Assigned task:
An exact reprint of the data below is required, line for line.

Dataset content:
◆ ◆ ◆ ◆

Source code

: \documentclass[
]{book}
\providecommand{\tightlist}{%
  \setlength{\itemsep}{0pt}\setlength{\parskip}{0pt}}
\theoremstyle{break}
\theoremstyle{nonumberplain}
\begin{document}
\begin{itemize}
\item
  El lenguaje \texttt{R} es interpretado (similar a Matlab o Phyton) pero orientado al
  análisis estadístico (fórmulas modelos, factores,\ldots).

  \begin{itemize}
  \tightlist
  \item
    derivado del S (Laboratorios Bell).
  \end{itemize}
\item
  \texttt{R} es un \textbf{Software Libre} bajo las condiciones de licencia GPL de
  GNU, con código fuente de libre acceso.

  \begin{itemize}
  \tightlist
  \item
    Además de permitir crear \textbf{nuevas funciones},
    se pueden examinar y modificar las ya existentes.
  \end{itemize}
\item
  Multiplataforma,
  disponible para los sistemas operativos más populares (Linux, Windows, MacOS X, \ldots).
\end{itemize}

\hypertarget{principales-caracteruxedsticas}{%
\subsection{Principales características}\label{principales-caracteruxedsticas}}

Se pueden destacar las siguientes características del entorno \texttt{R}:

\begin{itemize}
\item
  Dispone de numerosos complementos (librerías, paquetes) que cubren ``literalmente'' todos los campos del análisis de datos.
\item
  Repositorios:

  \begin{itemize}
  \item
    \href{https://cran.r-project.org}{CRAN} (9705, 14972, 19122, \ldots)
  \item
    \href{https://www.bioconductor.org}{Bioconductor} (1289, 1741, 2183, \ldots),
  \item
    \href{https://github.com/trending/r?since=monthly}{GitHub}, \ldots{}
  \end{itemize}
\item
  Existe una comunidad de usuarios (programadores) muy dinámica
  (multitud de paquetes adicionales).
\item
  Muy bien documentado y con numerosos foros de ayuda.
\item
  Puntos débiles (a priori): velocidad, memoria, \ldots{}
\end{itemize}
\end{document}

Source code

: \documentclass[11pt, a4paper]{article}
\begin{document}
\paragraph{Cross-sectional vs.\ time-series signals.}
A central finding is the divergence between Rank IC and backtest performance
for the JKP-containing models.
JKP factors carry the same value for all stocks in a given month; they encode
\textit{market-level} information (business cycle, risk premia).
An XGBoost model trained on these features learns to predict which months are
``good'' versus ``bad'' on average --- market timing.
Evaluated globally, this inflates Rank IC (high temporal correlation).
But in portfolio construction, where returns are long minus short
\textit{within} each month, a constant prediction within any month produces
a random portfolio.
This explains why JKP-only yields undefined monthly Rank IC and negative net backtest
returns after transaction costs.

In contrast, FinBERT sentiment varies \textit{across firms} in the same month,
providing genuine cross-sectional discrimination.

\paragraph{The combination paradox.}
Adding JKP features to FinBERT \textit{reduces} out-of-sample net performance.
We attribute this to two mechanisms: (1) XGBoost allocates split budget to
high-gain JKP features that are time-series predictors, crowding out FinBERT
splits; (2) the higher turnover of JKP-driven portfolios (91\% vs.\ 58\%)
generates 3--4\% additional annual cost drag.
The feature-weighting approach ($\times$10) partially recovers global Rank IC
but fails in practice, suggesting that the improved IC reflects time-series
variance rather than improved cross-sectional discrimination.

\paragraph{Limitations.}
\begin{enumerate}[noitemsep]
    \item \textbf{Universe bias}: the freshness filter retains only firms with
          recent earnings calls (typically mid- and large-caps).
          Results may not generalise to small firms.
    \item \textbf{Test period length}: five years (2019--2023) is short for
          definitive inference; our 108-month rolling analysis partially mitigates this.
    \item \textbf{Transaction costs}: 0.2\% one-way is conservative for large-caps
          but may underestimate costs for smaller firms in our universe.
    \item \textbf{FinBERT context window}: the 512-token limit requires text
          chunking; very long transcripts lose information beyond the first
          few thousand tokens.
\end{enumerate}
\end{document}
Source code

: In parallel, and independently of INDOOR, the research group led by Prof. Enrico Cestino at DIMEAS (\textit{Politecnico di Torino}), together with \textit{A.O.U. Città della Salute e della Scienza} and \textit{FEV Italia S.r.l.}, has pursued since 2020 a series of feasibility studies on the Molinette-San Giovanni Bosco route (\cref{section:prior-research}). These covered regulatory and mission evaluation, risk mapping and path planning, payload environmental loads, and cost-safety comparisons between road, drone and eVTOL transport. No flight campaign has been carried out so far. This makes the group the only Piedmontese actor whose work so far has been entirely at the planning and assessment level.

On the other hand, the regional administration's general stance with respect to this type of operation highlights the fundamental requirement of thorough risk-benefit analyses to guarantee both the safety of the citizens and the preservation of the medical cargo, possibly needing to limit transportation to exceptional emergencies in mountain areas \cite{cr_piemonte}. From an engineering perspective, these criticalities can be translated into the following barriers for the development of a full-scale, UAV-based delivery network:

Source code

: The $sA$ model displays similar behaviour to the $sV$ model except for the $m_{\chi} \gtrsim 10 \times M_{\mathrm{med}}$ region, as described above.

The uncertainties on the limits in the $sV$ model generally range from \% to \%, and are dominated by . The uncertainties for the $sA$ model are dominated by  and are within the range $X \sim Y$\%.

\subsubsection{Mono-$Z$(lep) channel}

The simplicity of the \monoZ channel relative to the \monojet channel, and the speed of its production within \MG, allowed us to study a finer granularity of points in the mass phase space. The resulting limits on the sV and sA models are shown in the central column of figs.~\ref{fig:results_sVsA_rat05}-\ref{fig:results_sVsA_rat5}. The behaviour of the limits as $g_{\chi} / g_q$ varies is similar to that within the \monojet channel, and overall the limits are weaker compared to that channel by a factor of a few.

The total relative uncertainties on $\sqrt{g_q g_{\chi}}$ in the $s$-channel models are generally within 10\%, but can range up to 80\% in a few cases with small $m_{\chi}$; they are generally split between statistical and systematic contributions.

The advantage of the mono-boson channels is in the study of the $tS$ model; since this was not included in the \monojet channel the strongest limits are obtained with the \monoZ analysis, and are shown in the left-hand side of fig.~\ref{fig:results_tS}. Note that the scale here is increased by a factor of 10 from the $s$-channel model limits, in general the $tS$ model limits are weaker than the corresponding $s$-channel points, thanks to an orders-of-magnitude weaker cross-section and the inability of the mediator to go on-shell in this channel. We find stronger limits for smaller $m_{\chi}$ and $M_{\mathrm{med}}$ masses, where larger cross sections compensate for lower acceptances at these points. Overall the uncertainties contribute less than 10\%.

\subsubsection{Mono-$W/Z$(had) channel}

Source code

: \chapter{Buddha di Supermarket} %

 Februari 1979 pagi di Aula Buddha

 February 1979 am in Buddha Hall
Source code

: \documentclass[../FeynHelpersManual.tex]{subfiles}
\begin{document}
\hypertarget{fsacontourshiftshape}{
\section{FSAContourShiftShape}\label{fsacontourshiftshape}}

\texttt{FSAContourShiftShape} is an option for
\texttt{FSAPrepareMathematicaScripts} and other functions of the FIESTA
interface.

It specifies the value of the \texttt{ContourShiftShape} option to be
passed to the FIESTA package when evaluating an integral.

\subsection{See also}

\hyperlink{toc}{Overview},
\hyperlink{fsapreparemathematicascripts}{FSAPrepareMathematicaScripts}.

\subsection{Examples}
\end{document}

◆ ◆ ◆ ◆

Written answer:
Source code

: \documentclass[
]{book}
\providecommand{\tightlist}{%
  \setlength{\itemsep}{0pt}\setlength{\parskip}{0pt}}
\theoremstyle{break}
\theoremstyle{nonumberplain}
\begin{document}
\begin{itemize}
\item
  El lenguaje \texttt{R} es interpretado (similar a Matlab o Phyton) pero orientado al
  análisis estadístico (fórmulas modelos, factores,\ldots).

  \begin{itemize}
  \tightlist
  \item
    derivado del S (Laboratorios Bell).
  \end{itemize}
\item
  \texttt{R} es un \textbf{Software Libre} bajo las condiciones de licencia GPL de
  GNU, con código fuente de libre acceso.

  \begin{itemize}
  \tightlist
  \item
    Además de permitir crear \textbf{nuevas funciones},
    se pueden examinar y modificar las ya existentes.
  \end{itemize}
\item
  Multiplataforma,
  disponible para los sistemas operativos más populares (Linux, Windows, MacOS X, \ldots).
\end{itemize}

\hypertarget{principales-caracteruxedsticas}{%
\subsection{Principales características}\label{principales-caracteruxedsticas}}

Se pueden destacar las siguientes características del entorno \texttt{R}:

\begin{itemize}
\item
  Dispone de numerosos complementos (librerías, paquetes) que cubren ``literalmente'' todos los campos del análisis de datos.
\item
  Repositorios:

  \begin{itemize}
  \item
    \href{https://cran.r-project.org}{CRAN} (9705, 14972, 19122, \ldots)
  \item
    \href{https://www.bioconductor.org}{Bioconductor} (1289, 1741, 2183, \ldots),
  \item
    \href{https://github.com/trending/r?since=monthly}{GitHub}, \ldots{}
  \end{itemize}
\item
  Existe una comunidad de usuarios (programadores) muy dinámica
  (multitud de paquetes adicionales).
\item
  Muy bien documentado y con numerosos foros de ayuda.
\item
  Puntos débiles (a priori): velocidad, memoria, \ldots{}
\end{itemize}
\end{document}

Source code

: \documentclass[11pt, a4paper]{article}
\begin{document}
\paragraph{Cross-sectional vs.\ time-series signals.}
A central finding is the divergence between Rank IC and backtest performance
for the JKP-containing models.
JKP factors carry the same value for all stocks in a given month; they encode
\textit{market-level} information (business cycle, risk premia).
An XGBoost model trained on these features learns to predict which months are
``good'' versus ``bad'' on average --- market timing.
Evaluated globally, this inflates Rank IC (high temporal correlation).
But in portfolio construction, where returns are long minus short
\textit{within} each month, a constant prediction within any month produces
a random portfolio.
This explains why JKP-only yields undefined monthly Rank IC and negative net backtest
returns after transaction costs.

In contrast, FinBERT sentiment varies \textit{across firms} in the same month,
providing genuine cross-sectional discrimination.

\paragraph{The combination paradox.}
Adding JKP features to FinBERT \textit{reduces} out-of-sample net performance.
We attribute this to two mechanisms: (1) XGBoost allocates split budget to
high-gain JKP features that are time-series predictors, crowding out FinBERT
splits; (2) the higher turnover of JKP-driven portfolios (91\% vs.\ 58\%)
generates 3--4\% additional annual cost drag.
The feature-weighting approach ($\times$10) partially recovers global Rank IC
but fails in practice, suggesting that the improved IC reflects time-series
variance rather than improved cross-sectional discrimination.

\paragraph{Limitations.}
\begin{enumerate}[noitemsep]
    \item \textbf{Universe bias}: the freshness filter retains only firms with
          recent earnings calls (typically mid- and large-caps).
          Results may not generalise to small firms.
    \item \textbf{Test period length}: five years (2019--2023) is short for
          definitive inference; our 108-month rolling analysis partially mitigates this.
    \item \textbf{Transaction costs}: 0.2\% one-way is conservative for large-caps
          but may underestimate costs for smaller firms in our universe.
    \item \textbf{FinBERT context window}: the 512-token limit requires text
          chunking; very long transcripts lose information beyond the first
          few thousand tokens.
\end{enumerate}
\end{document}
Source code

: In parallel, and independently of INDOOR, the research group led by Prof. Enrico Cestino at DIMEAS (\textit{Politecnico di Torino}), together with \textit{A.O.U. Città della Salute e della Scienza} and \textit{FEV Italia S.r.l.}, has pursued since 2020 a series of feasibility studies on the Molinette-San Giovanni Bosco route (\cref{section:prior-research}). These covered regulatory and mission evaluation, risk mapping and path planning, payload environmental loads, and cost-safety comparisons between road, drone and eVTOL transport. No flight campaign has been carried out so far. This makes the group the only Piedmontese actor whose work so far has been entirely at the planning and assessment level.

On the other hand, the regional administration's general stance with respect to this type of operation highlights the fundamental requirement of thorough risk-benefit analyses to guarantee both the safety of the citizens and the preservation of the medical cargo, possibly needing to limit transportation to exceptional emergencies in mountain areas \cite{cr_piemonte}. From an engineering perspective, these criticalities can be translated into the following barriers for the development of a full-scale, UAV-based delivery network:

Source code

: The $sA$ model displays similar behaviour to the $sV$ model except for the $m_{\chi} \gtrsim 10 \times M_{\mathrm{med}}$ region, as described above.

The uncertainties on the limits in the $sV$ model generally range from \% to \%, and are dominated by . The uncertainties for the $sA$ model are dominated by  and are within the range $X \sim Y$\%.

\subsubsection{Mono-$Z$(lep) channel}

The simplicity of the \monoZ channel relative to the \monojet channel, and the speed of its production within \MG, allowed us to study a finer granularity of points in the mass phase space. The resulting limits on the sV and sA models are shown in the central column of figs.~\ref{fig:results_sVsA_rat05}-\ref{fig:results_sVsA_rat5}. The behaviour of the limits as $g_{\chi} / g_q$ varies is similar to that within the \monojet channel, and overall the limits are weaker compared to that channel by a factor of a few.

The total relative uncertainties on $\sqrt{g_q g_{\chi}}$ in the $s$-channel models are generally within 10\%, but can range up to 80\% in a few cases with small $m_{\chi}$; they are generally split between statistical and systematic contributions.

The advantage of the mono-boson channels is in the study of the $tS$ model; since this was not included in the \monojet channel the strongest limits are obtained with the \monoZ analysis, and are shown in the left-hand side of fig.~\ref{fig:results_tS}. Note that the scale here is increased by a factor of 10 from the $s$-channel model limits, in general the $tS$ model limits are weaker than the corresponding $s$-channel points, thanks to an orders-of-magnitude weaker cross-section and the inability of the mediator to go on-shell in this channel. We find stronger limits for smaller $m_{\chi}$ and $M_{\mathrm{med}}$ masses, where larger cross sections compensate for lower acceptances at these points. Overall the uncertainties contribute less than 10\%.

\subsubsection{Mono-$W/Z$(had) channel}

Source code

: \chapter{Buddha di Supermarket} %

 Februari 1979 pagi di Aula Buddha

 February 1979 am in Buddha Hall
Source code

: \documentclass[../FeynHelpersManual.tex]{subfiles}
\begin{document}
\hypertarget{fsacontourshiftshape}{
\section{FSAContourShiftShape}\label{fsacontourshiftshape}}

\texttt{FSAContourShiftShape} is an option for
\texttt{FSAPrepareMathematicaScripts} and other functions of the FIESTA
interface.

It specifies the value of the \texttt{ContourShiftShape} option to be
passed to the FIESTA package when evaluating an integral.

\subsection{See also}

\hyperlink{toc}{Overview},
\hyperlink{fsapreparemathematicascripts}{FSAPrepareMathematicaScripts}.

\subsection{Examples}
\end{document}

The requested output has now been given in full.